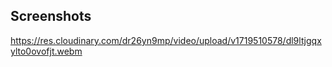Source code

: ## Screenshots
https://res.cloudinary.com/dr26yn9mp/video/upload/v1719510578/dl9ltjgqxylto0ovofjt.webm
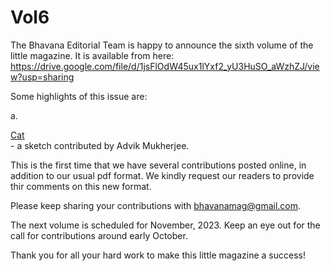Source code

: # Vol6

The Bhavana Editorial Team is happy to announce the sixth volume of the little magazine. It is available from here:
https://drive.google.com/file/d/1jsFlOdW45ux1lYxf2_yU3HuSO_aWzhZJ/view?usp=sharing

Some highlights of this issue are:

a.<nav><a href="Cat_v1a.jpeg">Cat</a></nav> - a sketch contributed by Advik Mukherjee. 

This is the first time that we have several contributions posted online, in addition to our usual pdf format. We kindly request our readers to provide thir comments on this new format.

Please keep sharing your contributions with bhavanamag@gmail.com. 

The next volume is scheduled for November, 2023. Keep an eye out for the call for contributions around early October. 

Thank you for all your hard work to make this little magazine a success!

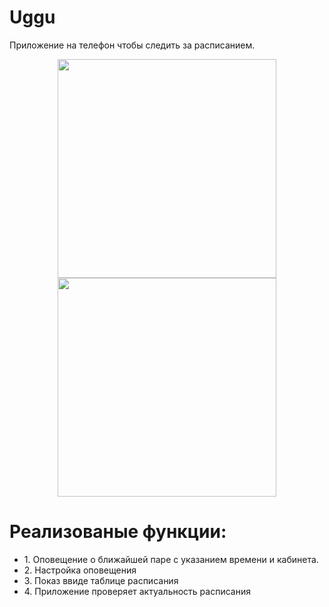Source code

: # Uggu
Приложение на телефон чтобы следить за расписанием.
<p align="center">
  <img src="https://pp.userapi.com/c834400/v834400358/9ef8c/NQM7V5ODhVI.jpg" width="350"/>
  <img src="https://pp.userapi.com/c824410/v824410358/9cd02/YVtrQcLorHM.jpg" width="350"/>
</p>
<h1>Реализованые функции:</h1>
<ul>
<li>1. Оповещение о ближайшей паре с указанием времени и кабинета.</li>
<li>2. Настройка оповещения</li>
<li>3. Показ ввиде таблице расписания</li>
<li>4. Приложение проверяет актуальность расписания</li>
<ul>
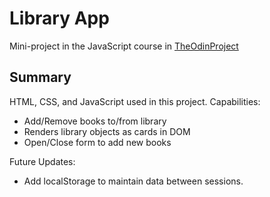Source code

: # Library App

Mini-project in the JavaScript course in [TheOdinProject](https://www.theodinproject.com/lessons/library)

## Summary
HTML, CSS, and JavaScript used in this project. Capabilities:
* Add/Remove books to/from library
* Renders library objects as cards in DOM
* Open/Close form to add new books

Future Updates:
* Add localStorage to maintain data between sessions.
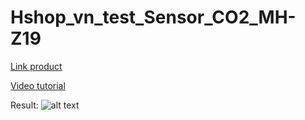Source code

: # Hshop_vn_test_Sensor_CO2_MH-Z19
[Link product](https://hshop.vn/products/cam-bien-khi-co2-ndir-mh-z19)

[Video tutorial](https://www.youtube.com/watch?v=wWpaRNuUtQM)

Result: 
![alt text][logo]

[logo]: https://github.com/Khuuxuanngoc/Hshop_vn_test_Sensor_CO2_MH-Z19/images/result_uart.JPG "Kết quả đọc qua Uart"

※ ※ ※

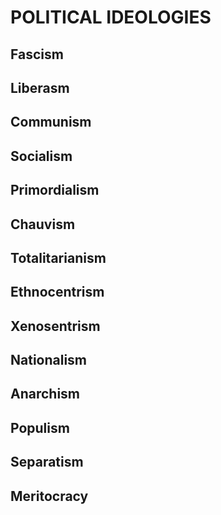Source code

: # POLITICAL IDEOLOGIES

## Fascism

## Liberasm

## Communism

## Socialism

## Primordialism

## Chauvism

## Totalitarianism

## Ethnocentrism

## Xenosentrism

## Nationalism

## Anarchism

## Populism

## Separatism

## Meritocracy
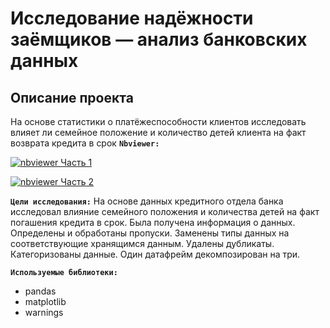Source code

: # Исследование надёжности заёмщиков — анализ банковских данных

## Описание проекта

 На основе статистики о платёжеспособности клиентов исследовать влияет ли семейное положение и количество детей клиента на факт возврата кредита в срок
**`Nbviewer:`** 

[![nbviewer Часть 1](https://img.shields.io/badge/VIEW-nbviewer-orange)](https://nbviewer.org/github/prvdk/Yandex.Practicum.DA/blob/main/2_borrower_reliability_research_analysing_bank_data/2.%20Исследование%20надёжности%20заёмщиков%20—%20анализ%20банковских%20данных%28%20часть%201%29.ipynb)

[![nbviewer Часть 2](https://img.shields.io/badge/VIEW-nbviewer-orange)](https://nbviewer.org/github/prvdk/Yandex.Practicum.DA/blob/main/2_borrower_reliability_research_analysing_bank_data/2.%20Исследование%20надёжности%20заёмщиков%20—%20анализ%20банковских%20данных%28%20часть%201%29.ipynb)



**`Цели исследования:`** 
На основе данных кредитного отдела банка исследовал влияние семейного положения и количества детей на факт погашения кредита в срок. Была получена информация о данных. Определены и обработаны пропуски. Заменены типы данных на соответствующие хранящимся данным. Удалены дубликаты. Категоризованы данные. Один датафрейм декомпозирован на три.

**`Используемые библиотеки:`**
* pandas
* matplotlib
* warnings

※ ※ ※

> [Work item] What is needed is each line from the records with the word "shields" in it.

> [Written solution]
[![nbviewer Часть 1](https://img.shields.io/badge/VIEW-nbviewer-orange)](https://nbviewer.org/github/prvdk/Yandex.Practicum.DA/blob/main/2_borrower_reliability_research_analysing_bank_data/2.%20Исследование%20надёжности%20заёмщиков%20—%20анализ%20банковских%20данных%28%20часть%201%29.ipynb)
[![nbviewer Часть 2](https://img.shields.io/badge/VIEW-nbviewer-orange)](https://nbviewer.org/github/prvdk/Yandex.Practicum.DA/blob/main/2_borrower_reliability_research_analysing_bank_data/2.%20Исследование%20надёжности%20заёмщиков%20—%20анализ%20банковских%20данных%28%20часть%201%29.ipynb)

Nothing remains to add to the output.